Ceflatonin, or homoharringtonine (HHT), has shown promise in preclinical trials as an adjuvant therapy to Gleevec, particularly for patients in the late, or blastic phase of CML.

ChemGenex president and director Dr Dennis Brown said Gleevec was very effective in patients in the chronic (early) and accelerated phases of the disease, but benefited only 15 per cent of patients in late-stage CML.

Brown said CML had a complex course of development -- the chronic phase typically lasts five to seven years, the accelerated phase lasts up to two years, but the median survival time for blast-phase CML is only three to six months.

The new multi-centre trial in the US aims to determine whether Ceflatonin and Gleevec have synergistic effects in the 85 of blast-phase CML patients who have become refractory to Gleevec.

Gleevec is a potent, orally administered tyrosine kinase inhibitor which prevents leukaemic cells dividing.

ChemGenex said about 20 per cent of newly diagnosed CML patients experience primary resistance to Gleevec, and another 20 per cent become resistant after 20 months.

CML is a relatively rare form of leukaemia, resulting from a chromosomal fracture that apposes segments of two genes, resulting in production of a fusion protein, Bcr-Abl. Expression of Bcr-Abl is the hallmark of Gleevec resistance in CML patients.

Prof Greg Collier, CEO and MD of ChemGenex, said Ceflatonin was an attractive prospect for a combination therapy with Gleevec, because, during pre-clinical trials, it exhibited some activity against CML in its own right.

Combined with Gleevec, it has a synergistic mode of action -- it reduces expression of the Bcr-Abl fusion protein. Collier said that if it fulfilled its promise, it would be offered to patients who showed signs of becoming refractory to Gleevec in the chronic and accelerating phases of the disease.

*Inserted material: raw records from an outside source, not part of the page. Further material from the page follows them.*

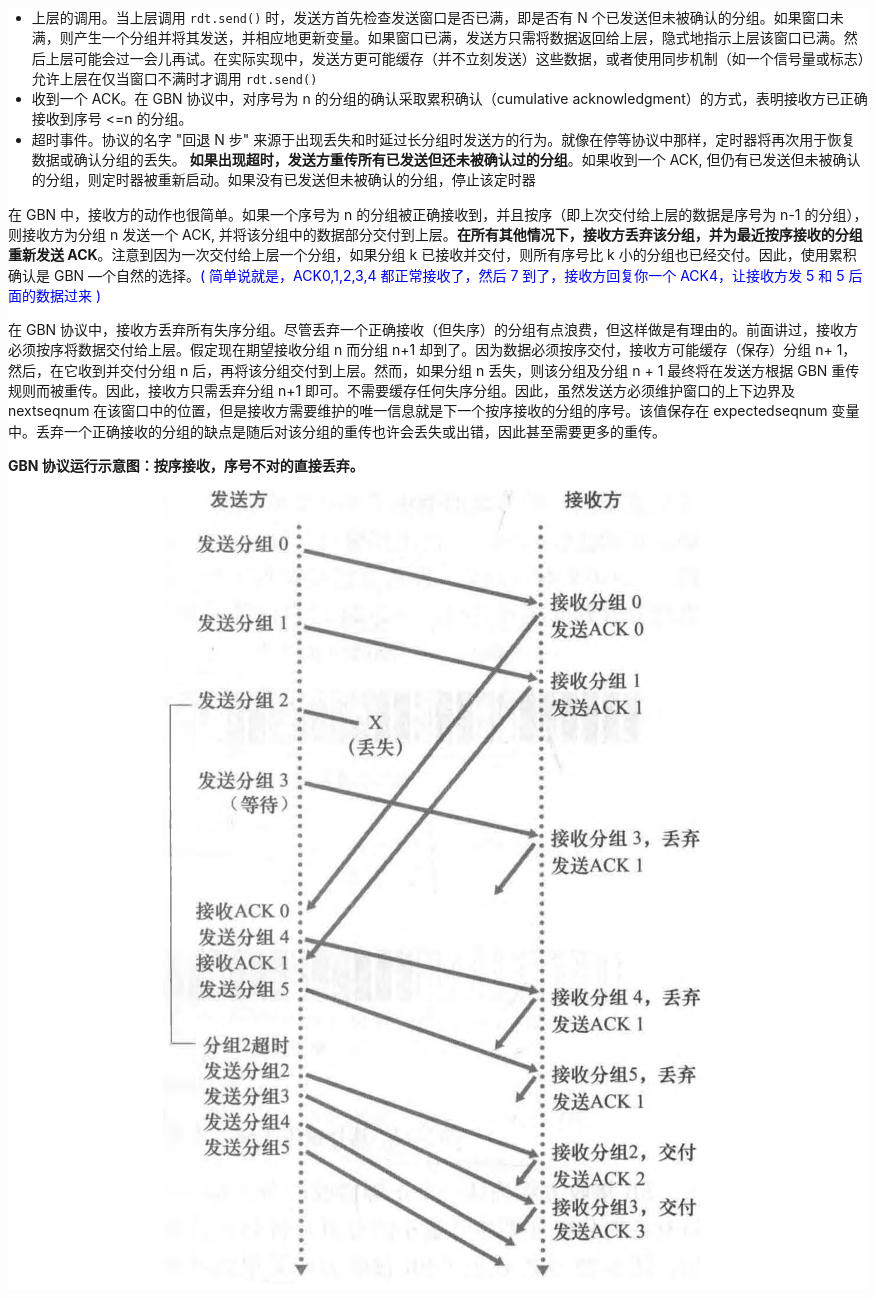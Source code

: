- 上层的调用。当上层调用 `rdt.send()` 时，发送方首先检查发送窗口是否已满，即是否有 N 个已发送但未被确认的分组。如果窗口未满，则产生一个分组并将其发送，并相应地更新变量。如果窗口已满，发送方只需将数据返回给上层，隐式地指示上层该窗口已满。然后上层可能会过一会儿再试。在实际实现中，发送方更可能缓存（并不立刻发送）这些数据，或者使用同步机制（如一个信号量或标志）允许上层在仅当窗口不满时才调用 `rdt.send()`
- 收到一个 ACK。在 GBN 协议中，对序号为 n 的分组的确认采取累积确认（cumulative acknowledgment）的方式，表明接收方已正确接收到序号 <=n 的分组。
- 超时事件。协议的名字 "回退 N 步" 来源于出现丢失和时延过长分组时发送方的行为。就像在停等协议中那样，定时器将再次用于恢复数据或确认分组的丢失。 <b>如果出现超时，发送方重传所有已发送但还未被确认过的分组</b>。如果收到一个 ACK, 但仍有已发送但未被确认的分组，则定时器被重新启动。如果没有已发送但未被确认的分组，停止该定时器

在 GBN 中，接收方的动作也很简单。如果一个序号为 n 的分组被正确接收到，并且按序（即上次交付给上层的数据是序号为 n-1 的分组），则接收方为分组 n 发送一个 ACK, 并将该分组中的数据部分交付到上层。<b>在所有其他情况下，接收方丢弃该分组，并为最近按序接收的分组重新发送 ACK</b>。注意到因为一次交付给上层一个分组，如果分组 k 已接收并交付，则所有序号比 k 小的分组也已经交付。因此，使用累积确认是 GBN —个自然的选择。<span style="color:blue">( 简单说就是，ACK0,1,2,3,4 都正常接收了，然后 7 到了，接收方回复你一个 ACK4，让接收方发 5 和 5 后面的数据过来 )</span>

在 GBN 协议中，接收方丢弃所有失序分组。尽管丢弃一个正确接收（但失序）的分组有点浪费，但这样做是有理由的。前面讲过，接收方必须按序将数据交付给上层。假定现在期望接收分组 n 而分组 n+1 却到了。因为数据必须按序交付，接收方可能缓存（保存）分组 n+ 1，然后，在它收到并交付分组 n 后，再将该分组交付到上层。然而，如果分组 n 丢失，则该分组及分组 n + 1 最终将在发送方根据 GBN 重传规则而被重传。因此，接收方只需丢弃分组 n+1 即可。不需要缓存任何失序分组。因此，虽然发送方必须维护窗口的上下边界及 nextseqnum 在该窗口中的位置，但是接收方需要维护的唯一信息就是下一个按序接收的分组的序号。该值保存在 expectedseqnum 变量中。丢弃一个正确接收的分组的缺点是随后对该分组的重传也许会丢失或出错，因此甚至需要更多的重传。

<b>GBN 协议运行示意图：按序接收，序号不对的直接丢弃。</b>

<div align="center"><img src="img/image-20220310171911920.png"></div>
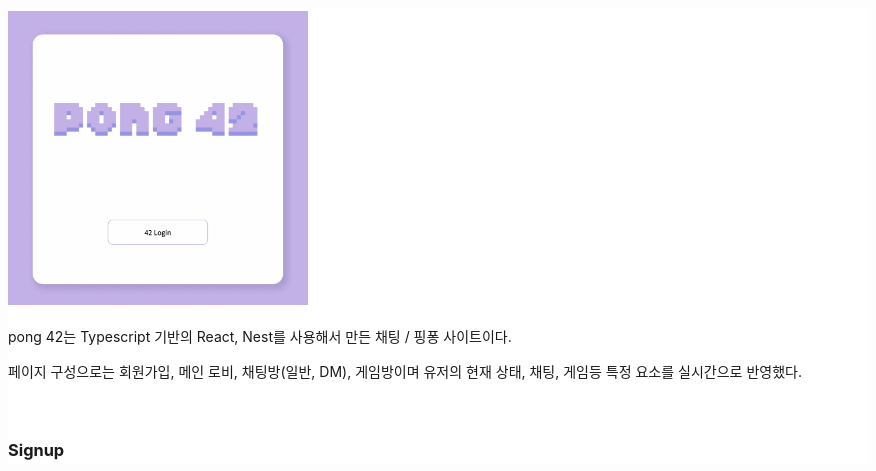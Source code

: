   <img src="./.github/asset/pong42_main.png" width="300px" height="300px" alt="로그인 화면"/>
</div>

pong 42는 Typescript 기반의 React, Nest를 사용해서 만든 채팅 / 핑퐁 사이트이다.

페이지 구성으로는 회원가입, 메인 로비, 채팅방(일반, DM), 게임방이며 유저의 현재 상태, 채팅, 게임등 특정 요소를 실시간으로 반영했다.

<br/>

### Signup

The aim would be to prevent such patients entering the more dangerous blastic phase, or even to convert them back to the more favourable, chronic phase of the disease.

"I think our agent will be valuable to maintain opportunities for patients to remain stable or even disease-free as long as possible," Brown said.

In a recent Phase I trial at the MD Anderson Cancer Centre in Houston, Texas, sponsored by the National Cancer Institute, 10 patients in the advanced stages of CML were treated with Ceflatonin alone; five showed significant responses.

The new Phase II trial will be an open-label study for patients in the chronic, accelerated or blast phases of CML. Each patient will receive a daily dose of Gleevec (400mg for chronic-phase and, 600mg for accelerated- and blastic-phase patients), and all will be given a continuous 2.5mg/day intravenous infusion of Ceflatonin for five days at four-weekly intervals.

The trial's principal investigator is the Anderson Centre's professor of leukaemia, Jorges Cortes.